Top of Excerpted records

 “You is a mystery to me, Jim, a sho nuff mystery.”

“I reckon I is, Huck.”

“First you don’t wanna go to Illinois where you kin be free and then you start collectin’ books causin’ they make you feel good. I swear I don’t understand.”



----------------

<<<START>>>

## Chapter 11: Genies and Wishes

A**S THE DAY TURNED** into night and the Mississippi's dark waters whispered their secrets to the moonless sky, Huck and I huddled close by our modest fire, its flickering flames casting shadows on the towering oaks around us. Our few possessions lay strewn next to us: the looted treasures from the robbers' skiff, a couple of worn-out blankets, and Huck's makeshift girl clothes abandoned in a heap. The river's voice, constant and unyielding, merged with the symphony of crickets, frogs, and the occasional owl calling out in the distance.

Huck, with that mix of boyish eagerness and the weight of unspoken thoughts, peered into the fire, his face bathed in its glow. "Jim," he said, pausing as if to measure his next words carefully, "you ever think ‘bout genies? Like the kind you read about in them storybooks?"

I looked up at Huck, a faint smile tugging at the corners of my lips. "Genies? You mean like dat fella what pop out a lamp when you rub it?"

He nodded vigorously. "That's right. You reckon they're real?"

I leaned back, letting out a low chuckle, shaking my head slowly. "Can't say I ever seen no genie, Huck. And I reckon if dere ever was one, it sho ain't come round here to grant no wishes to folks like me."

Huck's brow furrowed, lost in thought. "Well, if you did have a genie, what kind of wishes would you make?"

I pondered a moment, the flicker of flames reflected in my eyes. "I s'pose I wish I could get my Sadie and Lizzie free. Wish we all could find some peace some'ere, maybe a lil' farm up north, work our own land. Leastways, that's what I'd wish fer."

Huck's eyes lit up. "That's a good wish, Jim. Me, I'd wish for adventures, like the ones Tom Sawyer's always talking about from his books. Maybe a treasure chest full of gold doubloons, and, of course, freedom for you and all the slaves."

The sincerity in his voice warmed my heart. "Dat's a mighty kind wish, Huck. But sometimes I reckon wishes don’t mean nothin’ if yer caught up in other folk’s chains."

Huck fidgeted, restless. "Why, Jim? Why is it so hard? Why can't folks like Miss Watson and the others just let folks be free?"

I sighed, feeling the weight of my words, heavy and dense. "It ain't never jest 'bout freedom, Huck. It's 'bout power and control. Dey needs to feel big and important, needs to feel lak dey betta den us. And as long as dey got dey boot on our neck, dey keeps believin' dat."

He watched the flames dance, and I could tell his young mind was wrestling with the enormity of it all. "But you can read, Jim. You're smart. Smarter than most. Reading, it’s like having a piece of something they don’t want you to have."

Bottom of Excerpted records

* Aim of the exercise *
Retype the whole listing above. Please keep it exact.

* Reply *
 “You is a mystery to me, Jim, a sho nuff mystery.”

“I reckon I is, Huck.”

“First you don’t wanna go to Illinois where you kin be free and then you start collectin’ books causin’ they make you feel good. I swear I don’t understand.”



----------------

<<<START>>>

## Chapter 11: Genies and Wishes

A**S THE DAY TURNED** into night and the Mississippi's dark waters whispered their secrets to the moonless sky, Huck and I huddled close by our modest fire, its flickering flames casting shadows on the towering oaks around us. Our few possessions lay strewn next to us: the looted treasures from the robbers' skiff, a couple of worn-out blankets, and Huck's makeshift girl clothes abandoned in a heap. The river's voice, constant and unyielding, merged with the symphony of crickets, frogs, and the occasional owl calling out in the distance.

Huck, with that mix of boyish eagerness and the weight of unspoken thoughts, peered into the fire, his face bathed in its glow. "Jim," he said, pausing as if to measure his next words carefully, "you ever think ‘bout genies? Like the kind you read about in them storybooks?"

I looked up at Huck, a faint smile tugging at the corners of my lips. "Genies? You mean like dat fella what pop out a lamp when you rub it?"

He nodded vigorously. "That's right. You reckon they're real?"

I leaned back, letting out a low chuckle, shaking my head slowly. "Can't say I ever seen no genie, Huck. And I reckon if dere ever was one, it sho ain't come round here to grant no wishes to folks like me."

Huck's brow furrowed, lost in thought. "Well, if you did have a genie, what kind of wishes would you make?"

I pondered a moment, the flicker of flames reflected in my eyes. "I s'pose I wish I could get my Sadie and Lizzie free. Wish we all could find some peace some'ere, maybe a lil' farm up north, work our own land. Leastways, that's what I'd wish fer."

Huck's eyes lit up. "That's a good wish, Jim. Me, I'd wish for adventures, like the ones Tom Sawyer's always talking about from his books. Maybe a treasure chest full of gold doubloons, and, of course, freedom for you and all the slaves."

The sincerity in his voice warmed my heart. "Dat's a mighty kind wish, Huck. But sometimes I reckon wishes don’t mean nothin’ if yer caught up in other folk’s chains."

Huck fidgeted, restless. "Why, Jim? Why is it so hard? Why can't folks like Miss Watson and the others just let folks be free?"

I sighed, feeling the weight of my words, heavy and dense. "It ain't never jest 'bout freedom, Huck. It's 'bout power and control. Dey needs to feel big and important, needs to feel lak dey betta den us. And as long as dey got dey boot on our neck, dey keeps believin' dat."

He watched the flames dance, and I could tell his young mind was wrestling with the enormity of it all. "But you can read, Jim. You're smart. Smarter than most. Reading, it’s like having a piece of something they don’t want you to have."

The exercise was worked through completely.